Deep learning, well done.
GPU-accelerated neural network framework using Vulkan compute shaders. PyTorch-like API that runs on any GPU — AMD, NVIDIA, Intel — no CUDA dependency. 190 GLSL compute shaders compiled to SPIR-V, dispatched through a native C++ layer.
Alpha software. APIs may change between minor versions.
pip install grillyFor GPU acceleration (requires Vulkan SDK and C++ toolchain):
git clone https://github.com/grillcheese-ai/grilly.git
cd grilly
pip install -e ".[dev]"
cmake -B build -DPYBIND11_FINDPYTHON=ON
cmake --build build --config Release
cp build/Release/grilly_core.*.pyd . # Windows
# cp build/grilly_core.*.so . # LinuxPre-built C++ extension (Windows x64 only):
Download grilly_core.cp312-win_amd64.pyd from the latest release and place it in your grilly install directory:
# Find where grilly is installed
python -c "import grilly; print(grilly.__file__)"
# Copy the .pyd to that directory
cp grilly_core.cp312-win_amd64.pyd /path/to/grilly/Without the C++ extension, grilly works fully via pure Python + numpy fallbacks — just without GPU acceleration.
See INSTALL.md for full setup, Ubuntu instructions, and troubleshooting.

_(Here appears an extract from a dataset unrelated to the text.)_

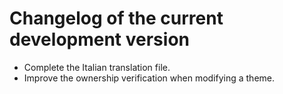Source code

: # Changelog of the current development version

* Complete the Italian translation file.
* Improve the ownership verification when modifying a theme.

| Minimum | Recommended | |
|---|---|---|
| Python | 3.12+ | 3.12 |
| GPU VRAM | 8 GB | 12 GB+ |
| System RAM | 32 GB | 64 GB |
| Vulkan | 1.1+ | Latest drivers |
Supported GPUs: AMD (RX 5000+), NVIDIA (GTX 1060+), Intel (Arc A-series).
import numpy as np
from grilly import nn
from grilly.optim import AdamW
model = nn.Sequential(
nn.Linear(784, 256),
nn.ReLU(),
nn.Linear(256, 10),
)
optimizer = AdamW(model.parameters(), lr=1e-3)
loss_fn = nn.CrossEntropyLoss()
x = np.random.randn(32, 784).astype(np.float32)
targets = np.random.randint(0, 10, (32,))
logits = model(x)
loss = loss_fn(logits, targets)
grad = loss_fn.backward(np.ones_like(loss), logits, targets)
model.zero_grad()
model.backward(grad)
optimizer.step()from grilly.nn import Variable, tensor
x = Variable(tensor([1.0, 2.0, 3.0]), requires_grad=True)
y = (x * x).sum()
y.backward()
print(x.grad) # [2.0, 4.0, 6.0]import grilly.functional as F
F.linear(x, weight, bias)
F.relu(x)
F.softmax(x, dim=-1)
F.flash_attention2(q, k, v)Python (VulkanTensor) → C++ Bridge (grilly_core) → Vulkan Compute Shaders
nn/ modules pybind11 bindings 190 SPIR-V shaders
functional/ ops dual-validity GPU/CPU AMD / NVIDIA / Intel
optim/ zero CPU↔GPU ping-pong No CUDA needed
Package layout:
grilly/
├── backend/ # Vulkan GPU dispatch (core, compute, pipelines, autograd)
├── cpp/ # C++ pybind11 extension — grilly_core native ops
├── nn/ # nn.Module layers, SNN framework, multimodal fusion, autograd
├── functional/ # Stateless F.* API (mirrors torch.nn.functional)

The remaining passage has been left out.